__WORK TO BE COMPLETED__:
The answer should be one number, the count of lines in the data with "Range".

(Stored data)

•••

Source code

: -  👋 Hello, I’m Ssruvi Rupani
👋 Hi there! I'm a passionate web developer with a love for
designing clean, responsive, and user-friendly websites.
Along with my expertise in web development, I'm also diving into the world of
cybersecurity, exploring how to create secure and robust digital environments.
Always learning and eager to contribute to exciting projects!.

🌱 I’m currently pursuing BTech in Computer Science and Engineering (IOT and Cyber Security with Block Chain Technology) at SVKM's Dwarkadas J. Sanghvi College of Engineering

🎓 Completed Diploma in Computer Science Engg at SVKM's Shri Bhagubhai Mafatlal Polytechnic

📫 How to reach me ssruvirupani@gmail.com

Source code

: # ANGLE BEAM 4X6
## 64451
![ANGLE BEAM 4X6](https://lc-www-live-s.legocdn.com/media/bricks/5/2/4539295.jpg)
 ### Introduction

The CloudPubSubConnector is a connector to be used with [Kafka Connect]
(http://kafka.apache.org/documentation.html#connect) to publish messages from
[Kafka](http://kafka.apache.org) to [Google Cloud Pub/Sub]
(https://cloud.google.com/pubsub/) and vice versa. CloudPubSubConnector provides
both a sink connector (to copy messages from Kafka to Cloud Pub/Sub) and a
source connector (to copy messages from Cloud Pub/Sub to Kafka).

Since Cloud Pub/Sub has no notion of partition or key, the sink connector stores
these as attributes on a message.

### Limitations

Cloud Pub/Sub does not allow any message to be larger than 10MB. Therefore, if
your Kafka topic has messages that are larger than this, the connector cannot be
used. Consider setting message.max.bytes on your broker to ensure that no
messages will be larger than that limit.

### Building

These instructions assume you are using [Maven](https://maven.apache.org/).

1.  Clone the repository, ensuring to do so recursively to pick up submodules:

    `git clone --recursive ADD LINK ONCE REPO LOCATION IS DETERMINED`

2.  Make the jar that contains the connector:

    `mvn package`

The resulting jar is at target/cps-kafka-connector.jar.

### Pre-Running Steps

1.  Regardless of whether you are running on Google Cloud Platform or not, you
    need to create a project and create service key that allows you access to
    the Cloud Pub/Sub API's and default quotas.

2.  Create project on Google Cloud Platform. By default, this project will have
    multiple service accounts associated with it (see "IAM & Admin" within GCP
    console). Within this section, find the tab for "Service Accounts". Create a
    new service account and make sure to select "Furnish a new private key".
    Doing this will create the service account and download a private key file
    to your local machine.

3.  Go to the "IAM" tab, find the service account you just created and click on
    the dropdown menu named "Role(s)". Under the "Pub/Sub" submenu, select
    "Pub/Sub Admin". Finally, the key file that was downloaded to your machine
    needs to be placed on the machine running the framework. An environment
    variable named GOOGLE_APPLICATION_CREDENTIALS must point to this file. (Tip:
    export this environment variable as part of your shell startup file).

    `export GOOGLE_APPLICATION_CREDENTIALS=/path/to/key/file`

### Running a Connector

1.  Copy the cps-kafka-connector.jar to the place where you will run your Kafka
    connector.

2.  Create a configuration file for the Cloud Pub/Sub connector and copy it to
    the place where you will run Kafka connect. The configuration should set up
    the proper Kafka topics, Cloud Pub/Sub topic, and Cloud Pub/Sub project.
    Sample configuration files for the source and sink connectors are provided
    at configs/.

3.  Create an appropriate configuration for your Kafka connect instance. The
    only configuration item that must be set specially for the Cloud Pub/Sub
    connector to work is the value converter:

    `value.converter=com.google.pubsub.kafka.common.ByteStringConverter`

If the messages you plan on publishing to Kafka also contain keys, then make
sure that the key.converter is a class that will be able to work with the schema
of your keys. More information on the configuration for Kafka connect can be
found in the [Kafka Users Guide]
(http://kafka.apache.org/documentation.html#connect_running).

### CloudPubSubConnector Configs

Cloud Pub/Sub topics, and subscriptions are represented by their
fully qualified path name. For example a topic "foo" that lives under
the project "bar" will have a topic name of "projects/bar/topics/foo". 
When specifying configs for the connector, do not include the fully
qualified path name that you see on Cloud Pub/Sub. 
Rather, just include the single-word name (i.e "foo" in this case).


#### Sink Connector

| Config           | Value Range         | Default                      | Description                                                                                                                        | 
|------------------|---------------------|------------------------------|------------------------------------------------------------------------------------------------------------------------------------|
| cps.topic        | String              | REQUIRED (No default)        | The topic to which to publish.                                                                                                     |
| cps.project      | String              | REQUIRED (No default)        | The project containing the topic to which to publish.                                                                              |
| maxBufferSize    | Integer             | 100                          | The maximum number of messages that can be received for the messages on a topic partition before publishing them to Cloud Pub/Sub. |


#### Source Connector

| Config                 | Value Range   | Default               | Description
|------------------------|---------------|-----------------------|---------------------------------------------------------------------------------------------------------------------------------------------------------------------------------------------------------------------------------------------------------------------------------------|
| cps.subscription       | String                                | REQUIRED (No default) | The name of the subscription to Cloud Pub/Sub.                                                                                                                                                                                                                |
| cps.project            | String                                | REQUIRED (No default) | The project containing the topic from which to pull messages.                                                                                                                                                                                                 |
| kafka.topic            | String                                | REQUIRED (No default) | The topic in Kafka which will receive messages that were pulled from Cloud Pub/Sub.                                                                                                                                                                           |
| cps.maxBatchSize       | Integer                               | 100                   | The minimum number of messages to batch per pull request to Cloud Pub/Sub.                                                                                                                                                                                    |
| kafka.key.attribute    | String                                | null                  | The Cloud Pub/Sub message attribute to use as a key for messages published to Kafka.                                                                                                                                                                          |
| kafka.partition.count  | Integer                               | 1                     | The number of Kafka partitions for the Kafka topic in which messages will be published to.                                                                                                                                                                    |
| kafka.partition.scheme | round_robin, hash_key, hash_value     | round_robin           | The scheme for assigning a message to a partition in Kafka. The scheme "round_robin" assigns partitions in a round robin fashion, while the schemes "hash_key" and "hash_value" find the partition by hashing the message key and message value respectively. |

•••

__REPLY__:
2